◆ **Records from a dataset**

::::

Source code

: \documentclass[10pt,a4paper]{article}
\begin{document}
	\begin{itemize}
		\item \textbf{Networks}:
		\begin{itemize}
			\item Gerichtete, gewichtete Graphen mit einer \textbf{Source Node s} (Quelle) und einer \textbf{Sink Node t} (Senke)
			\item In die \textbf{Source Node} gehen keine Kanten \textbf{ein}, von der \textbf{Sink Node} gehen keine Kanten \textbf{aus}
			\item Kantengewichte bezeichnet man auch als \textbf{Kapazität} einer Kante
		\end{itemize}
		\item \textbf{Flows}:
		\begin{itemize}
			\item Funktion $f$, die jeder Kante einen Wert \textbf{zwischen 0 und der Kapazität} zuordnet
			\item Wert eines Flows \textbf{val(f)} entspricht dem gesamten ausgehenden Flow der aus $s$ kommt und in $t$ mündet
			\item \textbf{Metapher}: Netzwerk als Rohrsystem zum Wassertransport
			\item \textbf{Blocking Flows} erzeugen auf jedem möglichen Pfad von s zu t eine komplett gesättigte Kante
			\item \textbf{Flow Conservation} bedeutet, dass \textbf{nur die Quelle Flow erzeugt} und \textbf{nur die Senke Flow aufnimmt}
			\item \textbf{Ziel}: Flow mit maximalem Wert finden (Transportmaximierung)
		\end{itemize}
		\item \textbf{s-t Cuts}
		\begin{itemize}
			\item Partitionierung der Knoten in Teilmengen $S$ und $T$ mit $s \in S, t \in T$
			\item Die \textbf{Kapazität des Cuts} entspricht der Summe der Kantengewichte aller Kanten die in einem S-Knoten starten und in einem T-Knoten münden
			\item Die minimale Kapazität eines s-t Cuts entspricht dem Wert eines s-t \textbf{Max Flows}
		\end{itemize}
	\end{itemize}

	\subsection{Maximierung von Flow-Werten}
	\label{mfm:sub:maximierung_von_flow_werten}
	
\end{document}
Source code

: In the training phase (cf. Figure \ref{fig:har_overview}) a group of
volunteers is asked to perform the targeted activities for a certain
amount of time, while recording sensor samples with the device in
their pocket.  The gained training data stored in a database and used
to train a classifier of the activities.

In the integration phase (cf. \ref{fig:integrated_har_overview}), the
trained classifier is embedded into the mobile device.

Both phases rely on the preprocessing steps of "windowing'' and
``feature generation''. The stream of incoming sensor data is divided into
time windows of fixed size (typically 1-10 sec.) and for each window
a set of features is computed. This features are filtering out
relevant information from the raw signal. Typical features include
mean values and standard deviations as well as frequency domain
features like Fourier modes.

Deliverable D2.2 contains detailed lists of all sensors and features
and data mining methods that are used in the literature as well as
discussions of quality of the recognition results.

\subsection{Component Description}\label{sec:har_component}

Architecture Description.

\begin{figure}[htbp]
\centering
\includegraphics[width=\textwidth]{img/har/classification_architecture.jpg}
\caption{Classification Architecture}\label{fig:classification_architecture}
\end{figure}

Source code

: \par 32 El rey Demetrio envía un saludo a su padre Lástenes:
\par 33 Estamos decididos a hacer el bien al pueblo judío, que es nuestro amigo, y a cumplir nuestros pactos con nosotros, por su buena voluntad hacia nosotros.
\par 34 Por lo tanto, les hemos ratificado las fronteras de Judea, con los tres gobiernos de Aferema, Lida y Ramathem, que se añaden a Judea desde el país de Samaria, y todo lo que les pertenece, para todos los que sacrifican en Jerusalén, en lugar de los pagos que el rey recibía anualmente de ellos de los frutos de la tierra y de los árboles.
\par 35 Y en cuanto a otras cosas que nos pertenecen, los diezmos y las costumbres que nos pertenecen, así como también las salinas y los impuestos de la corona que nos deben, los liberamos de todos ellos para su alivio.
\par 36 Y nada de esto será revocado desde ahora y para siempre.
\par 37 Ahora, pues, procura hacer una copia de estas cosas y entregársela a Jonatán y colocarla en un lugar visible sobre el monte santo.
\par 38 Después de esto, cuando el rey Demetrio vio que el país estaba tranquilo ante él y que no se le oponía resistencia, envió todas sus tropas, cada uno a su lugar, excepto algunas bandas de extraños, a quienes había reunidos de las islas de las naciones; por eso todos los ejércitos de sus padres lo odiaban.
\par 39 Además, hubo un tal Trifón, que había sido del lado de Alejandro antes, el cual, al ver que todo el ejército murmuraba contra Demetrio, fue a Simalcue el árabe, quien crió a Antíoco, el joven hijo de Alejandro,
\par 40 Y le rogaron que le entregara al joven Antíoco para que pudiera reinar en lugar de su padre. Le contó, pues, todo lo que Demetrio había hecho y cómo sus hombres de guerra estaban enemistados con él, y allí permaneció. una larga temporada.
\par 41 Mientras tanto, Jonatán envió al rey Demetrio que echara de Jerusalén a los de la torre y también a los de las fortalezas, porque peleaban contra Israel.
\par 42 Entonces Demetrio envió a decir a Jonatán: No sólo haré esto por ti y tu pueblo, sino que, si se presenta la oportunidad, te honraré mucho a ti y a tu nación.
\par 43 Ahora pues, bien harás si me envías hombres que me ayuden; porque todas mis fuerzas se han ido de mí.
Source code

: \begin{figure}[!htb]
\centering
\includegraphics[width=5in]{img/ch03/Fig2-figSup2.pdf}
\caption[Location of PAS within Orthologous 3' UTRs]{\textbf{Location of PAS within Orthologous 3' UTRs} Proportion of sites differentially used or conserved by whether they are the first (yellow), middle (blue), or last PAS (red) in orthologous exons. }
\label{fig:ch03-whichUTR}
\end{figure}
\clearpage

::::

◆ **Requirement**
Which of the lines above include the word "Senke"? List those lines.

◆ **Result for this exercise**
			\item Gerichtete, gewichtete Graphen mit einer \textbf{Source Node s} (Quelle) und einer \textbf{Sink Node t} (Senke)
			\item \textbf{Flow Conservation} bedeutet, dass \textbf{nur die Quelle Flow erzeugt} und \textbf{nur die Senke Flow aufnimmt}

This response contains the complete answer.